I also want to put an end here to another fallacy and that is the issue of the infant industry, an infant that is at least 90 years old. Or, let’s say, to protect industry X, because it generates jobs. That is another lie. Because if in the process of opening up the economy, a better quality or better-priced product enters and a company goes bankrupt, it is also true that consumers now have more money in their pockets and can spend it in other sectors of the economy. Therefore, employment will be reallocated and will go to sectors where it is more productive and where there are higher wages and, therefore, there is greater welfare for all. Therefore, enough of the protectionist lie, because, in the end, it is nothing more than a scam between politicians and rent-seeking businessmen.
In the United States, many Atlas Network partners have worked to document the harm caused by imposition of taxes on American consumers, as well as by other trade barriers. For examples, the Cato Institute’s Herbert A. Stiefel Center for Trade Policy Studies has produced a tsunami of research, while the Liberty Justice Center has won at the U.S. Court of Appeals a 7–4 ruling against the presidential administration’s unilateral imposition of taxes on American consumers without congressional authorization. This imposition was despite the American Constitution explicitly and exclusively delegating the power to tax (Art. I, Sec. 8, Clause 1) and the power to regulate commerce (Art. I, Sec. 8, Clause 3) to Congress and Congress alone. The case has been granted review by the Supreme Court, and arguments were heard in November.

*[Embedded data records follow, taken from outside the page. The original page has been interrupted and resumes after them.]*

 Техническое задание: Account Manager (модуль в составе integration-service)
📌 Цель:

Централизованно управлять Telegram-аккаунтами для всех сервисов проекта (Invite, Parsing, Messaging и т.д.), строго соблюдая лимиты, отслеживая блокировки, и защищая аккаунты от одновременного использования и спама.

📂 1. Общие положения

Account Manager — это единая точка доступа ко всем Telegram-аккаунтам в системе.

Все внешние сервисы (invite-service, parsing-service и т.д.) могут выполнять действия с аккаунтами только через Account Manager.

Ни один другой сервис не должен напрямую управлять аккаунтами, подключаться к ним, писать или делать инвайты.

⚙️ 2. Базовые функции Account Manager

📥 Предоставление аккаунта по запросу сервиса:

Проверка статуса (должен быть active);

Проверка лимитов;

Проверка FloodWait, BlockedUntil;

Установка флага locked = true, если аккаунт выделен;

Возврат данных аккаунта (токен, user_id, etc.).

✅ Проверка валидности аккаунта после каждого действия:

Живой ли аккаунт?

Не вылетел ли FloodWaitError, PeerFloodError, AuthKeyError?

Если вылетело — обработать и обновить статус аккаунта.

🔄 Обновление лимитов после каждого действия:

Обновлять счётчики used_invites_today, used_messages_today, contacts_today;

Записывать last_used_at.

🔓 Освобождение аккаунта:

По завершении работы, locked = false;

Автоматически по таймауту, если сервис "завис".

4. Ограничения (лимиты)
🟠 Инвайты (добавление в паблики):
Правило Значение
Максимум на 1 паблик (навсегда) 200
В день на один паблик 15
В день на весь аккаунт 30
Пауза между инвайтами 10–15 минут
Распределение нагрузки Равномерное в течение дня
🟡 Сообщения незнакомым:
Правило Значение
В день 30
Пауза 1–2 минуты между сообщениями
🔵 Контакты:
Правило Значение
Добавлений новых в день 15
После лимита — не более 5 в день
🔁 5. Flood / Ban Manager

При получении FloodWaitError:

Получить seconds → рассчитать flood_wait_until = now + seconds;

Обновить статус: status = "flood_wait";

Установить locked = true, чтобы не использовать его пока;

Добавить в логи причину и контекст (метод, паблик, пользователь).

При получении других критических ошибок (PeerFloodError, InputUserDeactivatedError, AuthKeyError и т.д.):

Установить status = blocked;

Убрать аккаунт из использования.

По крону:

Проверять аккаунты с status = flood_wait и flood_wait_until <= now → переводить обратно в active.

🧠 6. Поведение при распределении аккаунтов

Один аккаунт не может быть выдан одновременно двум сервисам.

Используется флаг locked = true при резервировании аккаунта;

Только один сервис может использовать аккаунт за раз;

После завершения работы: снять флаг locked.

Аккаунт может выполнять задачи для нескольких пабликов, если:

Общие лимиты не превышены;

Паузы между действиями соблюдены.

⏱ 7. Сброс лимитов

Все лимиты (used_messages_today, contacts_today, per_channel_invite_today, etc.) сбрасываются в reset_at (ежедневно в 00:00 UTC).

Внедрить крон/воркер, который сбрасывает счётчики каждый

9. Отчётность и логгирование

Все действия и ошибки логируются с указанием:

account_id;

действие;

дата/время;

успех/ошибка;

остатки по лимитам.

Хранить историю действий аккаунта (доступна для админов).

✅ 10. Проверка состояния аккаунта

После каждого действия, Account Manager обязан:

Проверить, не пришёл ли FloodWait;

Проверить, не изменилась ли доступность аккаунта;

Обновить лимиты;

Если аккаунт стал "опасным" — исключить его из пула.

Trade, prosperity, and peace are intimately linked. As Charles Montesquieu, a French thinker who had a huge impact on the formation of the American republic, noted, “The natural effect of commerce is to lead to peace. Two nations that trade together become mutually dependent: if one has an interest in buying, the other has an interest in selling; and all unions are based on mutual needs.”
In other words, when two groups come into contact with one another they either fight or they trade. Fighting is almost always a negative-sum interaction; both lose. Trading is a positive-sum interaction; both gain.